> [Plain-text document sources]

********************

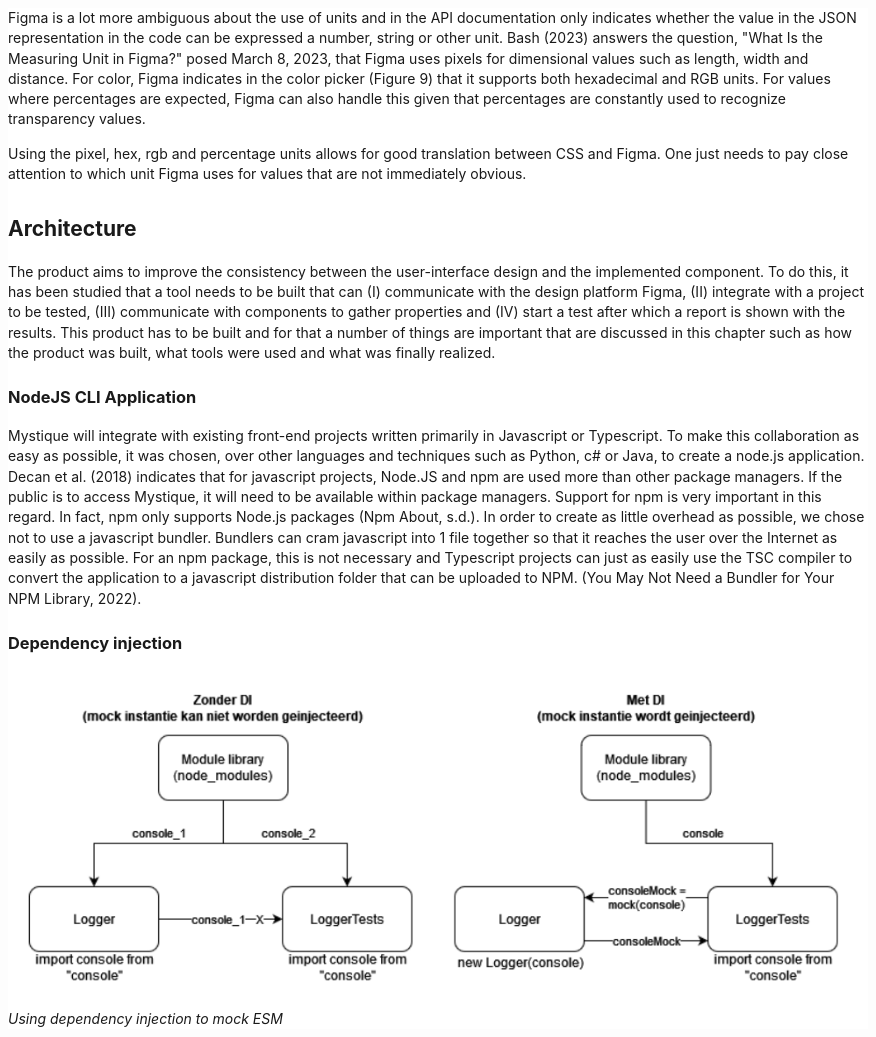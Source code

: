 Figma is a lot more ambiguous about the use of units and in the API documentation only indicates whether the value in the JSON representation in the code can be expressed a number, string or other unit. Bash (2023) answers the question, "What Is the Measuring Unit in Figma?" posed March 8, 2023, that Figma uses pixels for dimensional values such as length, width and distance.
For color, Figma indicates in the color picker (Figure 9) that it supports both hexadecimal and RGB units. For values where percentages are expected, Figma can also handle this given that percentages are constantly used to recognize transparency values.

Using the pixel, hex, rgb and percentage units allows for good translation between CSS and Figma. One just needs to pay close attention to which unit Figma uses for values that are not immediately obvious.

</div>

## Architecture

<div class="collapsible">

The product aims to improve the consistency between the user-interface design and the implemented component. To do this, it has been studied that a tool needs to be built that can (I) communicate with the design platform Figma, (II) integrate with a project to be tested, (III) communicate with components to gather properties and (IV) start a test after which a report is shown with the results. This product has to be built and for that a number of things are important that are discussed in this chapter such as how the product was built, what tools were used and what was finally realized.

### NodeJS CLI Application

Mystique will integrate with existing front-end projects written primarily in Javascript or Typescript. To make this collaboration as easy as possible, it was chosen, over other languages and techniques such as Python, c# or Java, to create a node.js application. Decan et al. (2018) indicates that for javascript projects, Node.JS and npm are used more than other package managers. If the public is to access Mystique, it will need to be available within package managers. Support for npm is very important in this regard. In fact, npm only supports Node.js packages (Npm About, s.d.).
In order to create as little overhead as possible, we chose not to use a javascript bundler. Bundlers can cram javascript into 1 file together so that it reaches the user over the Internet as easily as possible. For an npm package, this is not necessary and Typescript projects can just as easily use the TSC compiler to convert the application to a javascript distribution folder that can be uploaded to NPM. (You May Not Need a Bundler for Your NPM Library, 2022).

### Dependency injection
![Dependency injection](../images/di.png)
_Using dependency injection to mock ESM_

********************

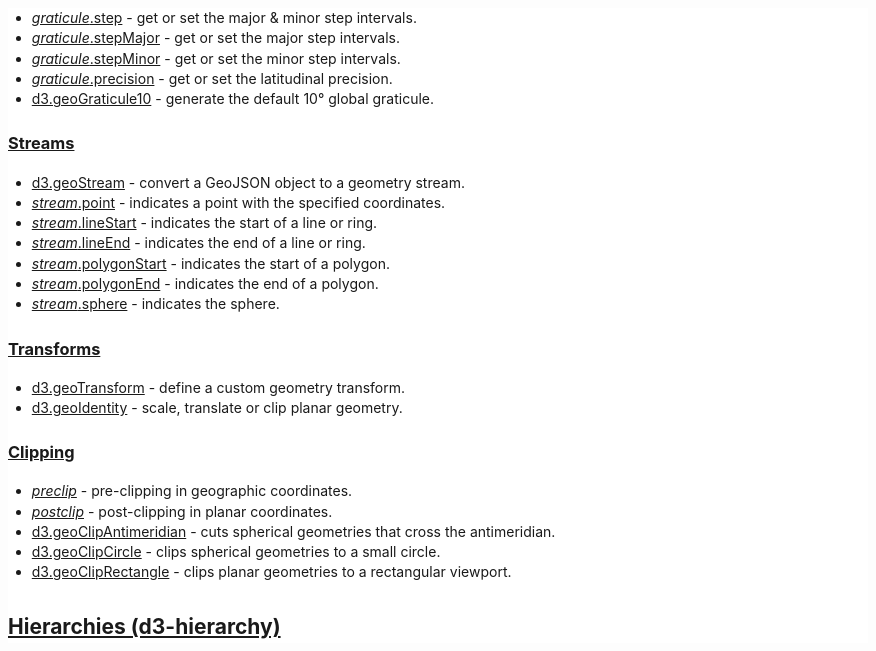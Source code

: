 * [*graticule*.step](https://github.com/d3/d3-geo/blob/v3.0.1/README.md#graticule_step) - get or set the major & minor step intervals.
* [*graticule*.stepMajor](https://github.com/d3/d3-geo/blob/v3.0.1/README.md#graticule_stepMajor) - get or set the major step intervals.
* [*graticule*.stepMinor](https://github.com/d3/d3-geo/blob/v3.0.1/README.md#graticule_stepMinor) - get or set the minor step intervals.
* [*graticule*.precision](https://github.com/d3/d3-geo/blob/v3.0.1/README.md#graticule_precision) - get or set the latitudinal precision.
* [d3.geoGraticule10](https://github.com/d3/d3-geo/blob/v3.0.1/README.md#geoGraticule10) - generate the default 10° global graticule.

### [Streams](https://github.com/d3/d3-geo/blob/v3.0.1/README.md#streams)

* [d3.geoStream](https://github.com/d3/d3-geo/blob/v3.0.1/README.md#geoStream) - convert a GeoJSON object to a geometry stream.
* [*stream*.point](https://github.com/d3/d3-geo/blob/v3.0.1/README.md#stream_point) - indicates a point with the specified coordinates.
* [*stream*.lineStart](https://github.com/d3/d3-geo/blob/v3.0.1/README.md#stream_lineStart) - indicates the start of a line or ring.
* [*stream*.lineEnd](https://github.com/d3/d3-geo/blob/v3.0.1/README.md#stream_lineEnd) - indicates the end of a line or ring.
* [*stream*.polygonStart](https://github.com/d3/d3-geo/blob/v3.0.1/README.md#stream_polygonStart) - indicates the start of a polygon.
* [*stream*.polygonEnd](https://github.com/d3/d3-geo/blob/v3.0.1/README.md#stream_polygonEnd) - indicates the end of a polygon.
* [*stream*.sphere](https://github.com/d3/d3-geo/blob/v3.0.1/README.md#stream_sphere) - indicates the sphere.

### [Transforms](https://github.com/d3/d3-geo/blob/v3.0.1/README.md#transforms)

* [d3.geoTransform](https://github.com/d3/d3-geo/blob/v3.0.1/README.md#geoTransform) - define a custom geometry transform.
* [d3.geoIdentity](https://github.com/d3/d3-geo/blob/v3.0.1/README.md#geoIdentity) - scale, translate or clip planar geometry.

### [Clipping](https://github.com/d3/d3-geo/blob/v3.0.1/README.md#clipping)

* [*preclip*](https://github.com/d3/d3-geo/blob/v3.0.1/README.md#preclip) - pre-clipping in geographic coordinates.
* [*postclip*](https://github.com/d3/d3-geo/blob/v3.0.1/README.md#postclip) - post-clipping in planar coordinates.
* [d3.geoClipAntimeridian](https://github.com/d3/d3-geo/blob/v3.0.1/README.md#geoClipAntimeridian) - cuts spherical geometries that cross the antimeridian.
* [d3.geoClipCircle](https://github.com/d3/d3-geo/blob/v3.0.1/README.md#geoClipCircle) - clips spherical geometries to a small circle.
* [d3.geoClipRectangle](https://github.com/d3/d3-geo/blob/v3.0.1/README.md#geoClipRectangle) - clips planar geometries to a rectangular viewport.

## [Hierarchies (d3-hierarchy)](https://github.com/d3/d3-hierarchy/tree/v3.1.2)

********************

> [Problem] Starting at the line above that contains "start of a line or ring.", write out each line exactly until the line that contains "cross the antimeridian." has been written, and stop there.

> [Completed task]
* [*stream*.lineStart](https://github.com/d3/d3-geo/blob/v3.0.1/README.md#stream_lineStart) - indicates the start of a line or ring.
* [*stream*.lineEnd](https://github.com/d3/d3-geo/blob/v3.0.1/README.md#stream_lineEnd) - indicates the end of a line or ring.
* [*stream*.polygonStart](https://github.com/d3/d3-geo/blob/v3.0.1/README.md#stream_polygonStart) - indicates the start of a polygon.
* [*stream*.polygonEnd](https://github.com/d3/d3-geo/blob/v3.0.1/README.md#stream_polygonEnd) - indicates the end of a polygon.
* [*stream*.sphere](https://github.com/d3/d3-geo/blob/v3.0.1/README.md#stream_sphere) - indicates the sphere.

### [Transforms](https://github.com/d3/d3-geo/blob/v3.0.1/README.md#transforms)

* [d3.geoTransform](https://github.com/d3/d3-geo/blob/v3.0.1/README.md#geoTransform) - define a custom geometry transform.
* [d3.geoIdentity](https://github.com/d3/d3-geo/blob/v3.0.1/README.md#geoIdentity) - scale, translate or clip planar geometry.

### [Clipping](https://github.com/d3/d3-geo/blob/v3.0.1/README.md#clipping)

* [*preclip*](https://github.com/d3/d3-geo/blob/v3.0.1/README.md#preclip) - pre-clipping in geographic coordinates.
* [*postclip*](https://github.com/d3/d3-geo/blob/v3.0.1/README.md#postclip) - post-clipping in planar coordinates.
* [d3.geoClipAntimeridian](https://github.com/d3/d3-geo/blob/v3.0.1/README.md#geoClipAntimeridian) - cuts spherical geometries that cross the antimeridian.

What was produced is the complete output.